TASK INSTRUCTIONS:
Repeat the stretch of entries below from the line with "insights with Chart.js" through the line with "- **PostgreSQL** - Relational database". Include both ends and add nothing.

Saved data entries:
"""
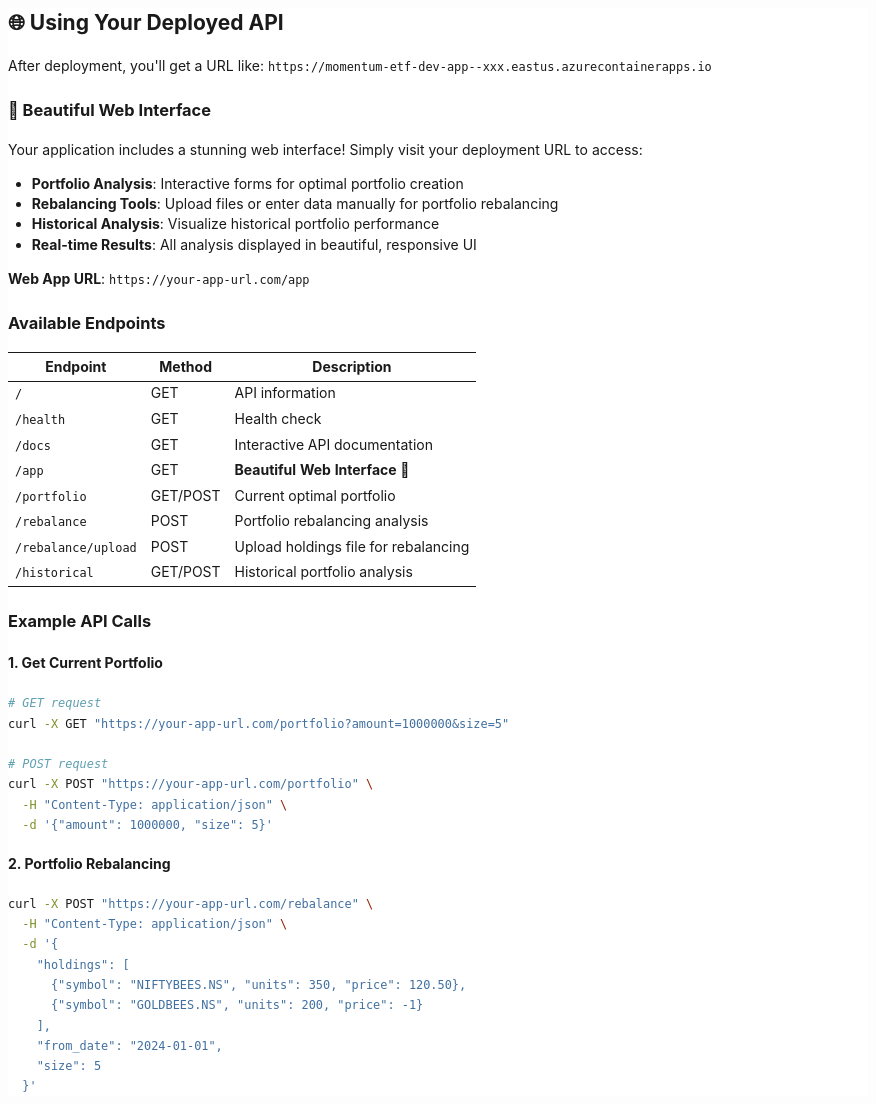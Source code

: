 ## 🌐 Using Your Deployed API

After deployment, you'll get a URL like: `https://momentum-etf-dev-app--xxx.eastus.azurecontainerapps.io`

### 🎨 Beautiful Web Interface

Your application includes a stunning web interface! Simply visit your deployment URL to access:
- **Portfolio Analysis**: Interactive forms for optimal portfolio creation
- **Rebalancing Tools**: Upload files or enter data manually for portfolio rebalancing
- **Historical Analysis**: Visualize historical portfolio performance
- **Real-time Results**: All analysis displayed in beautiful, responsive UI

**Web App URL**: `https://your-app-url.com/app`

### Available Endpoints

| Endpoint | Method | Description |
|----------|--------|-------------|
| `/` | GET | API information |
| `/health` | GET | Health check |
| `/docs` | GET | Interactive API documentation |
| `/app` | GET | **Beautiful Web Interface** 🎨 |
| `/portfolio` | GET/POST | Current optimal portfolio |
| `/rebalance` | POST | Portfolio rebalancing analysis |
| `/rebalance/upload` | POST | Upload holdings file for rebalancing |
| `/historical` | GET/POST | Historical portfolio analysis |

### Example API Calls

#### 1. Get Current Portfolio
```bash
# GET request
curl -X GET "https://your-app-url.com/portfolio?amount=1000000&size=5"

# POST request
curl -X POST "https://your-app-url.com/portfolio" \
  -H "Content-Type: application/json" \
  -d '{"amount": 1000000, "size": 5}'
```

#### 2. Portfolio Rebalancing
```bash
curl -X POST "https://your-app-url.com/rebalance" \
  -H "Content-Type: application/json" \
  -d '{
    "holdings": [
      {"symbol": "NIFTYBEES.NS", "units": 350, "price": 120.50},
      {"symbol": "GOLDBEES.NS", "units": 200, "price": -1}
    ],
    "from_date": "2024-01-01",
    "size": 5
  }'
```
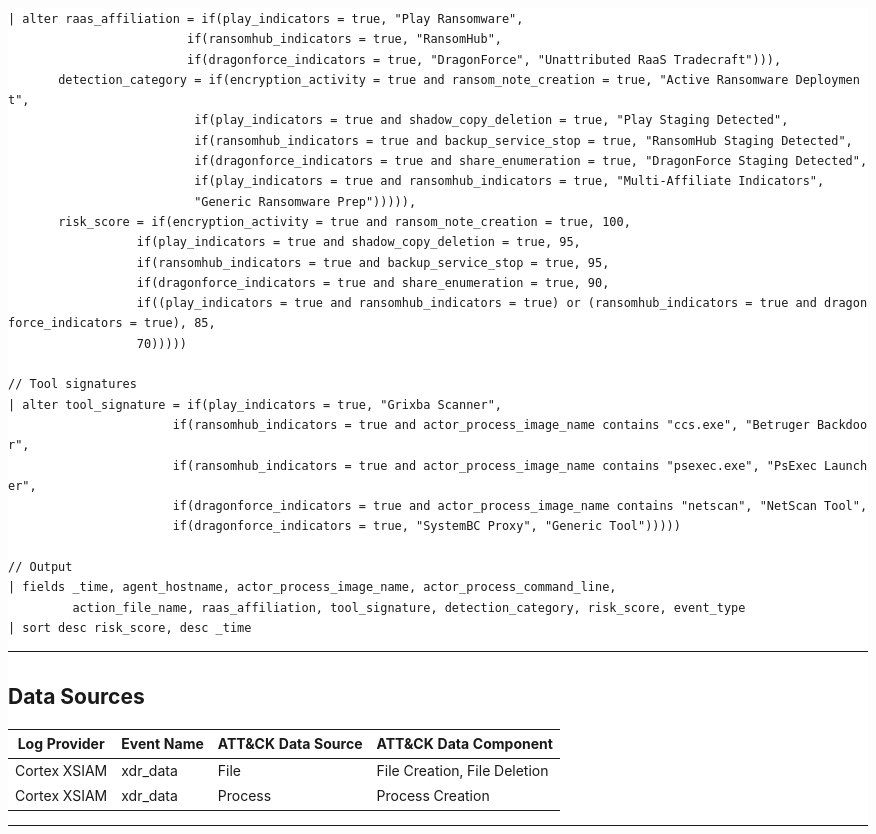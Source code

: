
 ```xql
| alter raas_affiliation = if(play_indicators = true, "Play Ransomware",
                         if(ransomhub_indicators = true, "RansomHub",
                         if(dragonforce_indicators = true, "DragonForce", "Unattributed RaaS Tradecraft"))),
       detection_category = if(encryption_activity = true and ransom_note_creation = true, "Active Ransomware Deployment",
                          if(play_indicators = true and shadow_copy_deletion = true, "Play Staging Detected",
                          if(ransomhub_indicators = true and backup_service_stop = true, "RansomHub Staging Detected",
                          if(dragonforce_indicators = true and share_enumeration = true, "DragonForce Staging Detected",
                          if(play_indicators = true and ransomhub_indicators = true, "Multi-Affiliate Indicators",
                          "Generic Ransomware Prep"))))),
       risk_score = if(encryption_activity = true and ransom_note_creation = true, 100,
                  if(play_indicators = true and shadow_copy_deletion = true, 95,
                  if(ransomhub_indicators = true and backup_service_stop = true, 95,
                  if(dragonforce_indicators = true and share_enumeration = true, 90,
                  if((play_indicators = true and ransomhub_indicators = true) or (ransomhub_indicators = true and dragonforce_indicators = true), 85,
                  70)))))

// Tool signatures
| alter tool_signature = if(play_indicators = true, "Grixba Scanner",
                       if(ransomhub_indicators = true and actor_process_image_name contains "ccs.exe", "Betruger Backdoor",
                       if(ransomhub_indicators = true and actor_process_image_name contains "psexec.exe", "PsExec Launcher",
                       if(dragonforce_indicators = true and actor_process_image_name contains "netscan", "NetScan Tool",
                       if(dragonforce_indicators = true, "SystemBC Proxy", "Generic Tool")))))

// Output
| fields _time, agent_hostname, actor_process_image_name, actor_process_command_line,
         action_file_name, raas_affiliation, tool_signature, detection_category, risk_score, event_type
| sort desc risk_score, desc _time
```

---

## Data Sources

| Log Provider   | Event Name | ATT&CK Data Source | ATT&CK Data Component        |
|----------------|------------|--------------------|------------------------------|
| Cortex XSIAM   | xdr_data   | File               | File Creation, File Deletion |
| Cortex XSIAM   | xdr_data   | Process            | Process Creation             |

---
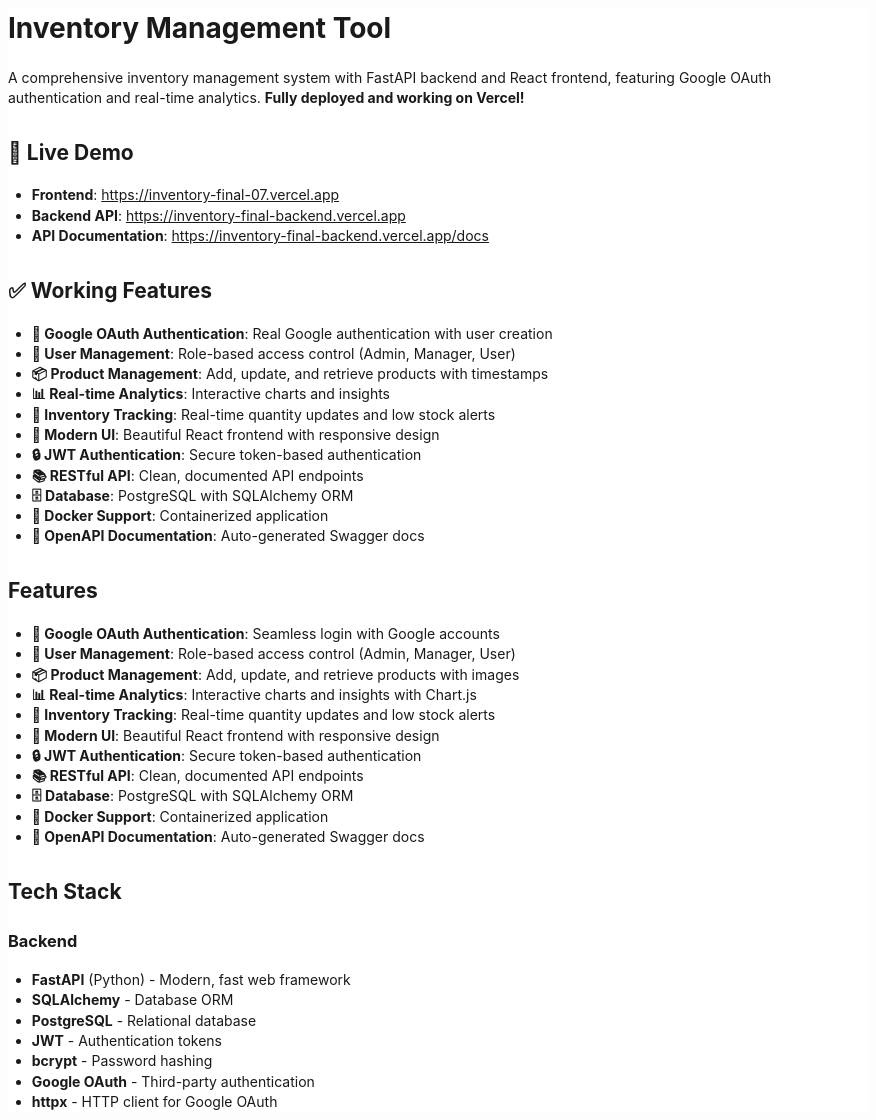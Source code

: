 # Inventory Management Tool

A comprehensive inventory management system with FastAPI backend and React frontend, featuring Google OAuth authentication and real-time analytics. **Fully deployed and working on Vercel!**

## 🚀 Live Demo

- **Frontend**: https://inventory-final-07.vercel.app
- **Backend API**: https://inventory-final-backend.vercel.app
- **API Documentation**: https://inventory-final-backend.vercel.app/docs

## ✅ Working Features

- **🔐 Google OAuth Authentication**: Real Google authentication with user creation
- **👥 User Management**: Role-based access control (Admin, Manager, User)
- **📦 Product Management**: Add, update, and retrieve products with timestamps
- **📊 Real-time Analytics**: Interactive charts and insights
- **🔄 Inventory Tracking**: Real-time quantity updates and low stock alerts
- **🎨 Modern UI**: Beautiful React frontend with responsive design
- **🔒 JWT Authentication**: Secure token-based authentication
- **📚 RESTful API**: Clean, documented API endpoints
- **🗄️ Database**: PostgreSQL with SQLAlchemy ORM
- **🐳 Docker Support**: Containerized application
- **📖 OpenAPI Documentation**: Auto-generated Swagger docs

## Features

- **🔐 Google OAuth Authentication**: Seamless login with Google accounts
- **👥 User Management**: Role-based access control (Admin, Manager, User)
- **📦 Product Management**: Add, update, and retrieve products with images
- **📊 Real-time Analytics**: Interactive charts and insights with Chart.js
- **🔄 Inventory Tracking**: Real-time quantity updates and low stock alerts
- **🎨 Modern UI**: Beautiful React frontend with responsive design
- **🔒 JWT Authentication**: Secure token-based authentication
- **📚 RESTful API**: Clean, documented API endpoints
- **🗄️ Database**: PostgreSQL with SQLAlchemy ORM
- **🐳 Docker Support**: Containerized application
- **📖 OpenAPI Documentation**: Auto-generated Swagger docs

## Tech Stack

### Backend
- **FastAPI** (Python) - Modern, fast web framework
- **SQLAlchemy** - Database ORM
- **PostgreSQL** - Relational database
- **JWT** - Authentication tokens
- **bcrypt** - Password hashing
- **Google OAuth** - Third-party authentication
- **httpx** - HTTP client for Google OAuth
"""
RESULT:
- **📊 Real-time Analytics**: Interactive charts and insights with Chart.js
- **🔄 Inventory Tracking**: Real-time quantity updates and low stock alerts
- **🎨 Modern UI**: Beautiful React frontend with responsive design
- **🔒 JWT Authentication**: Secure token-based authentication
- **📚 RESTful API**: Clean, documented API endpoints
- **🗄️ Database**: PostgreSQL with SQLAlchemy ORM
- **🐳 Docker Support**: Containerized application
- **📖 OpenAPI Documentation**: Auto-generated Swagger docs

## Tech Stack

### Backend
- **FastAPI** (Python) - Modern, fast web framework
- **SQLAlchemy** - Database ORM
- **PostgreSQL** - Relational database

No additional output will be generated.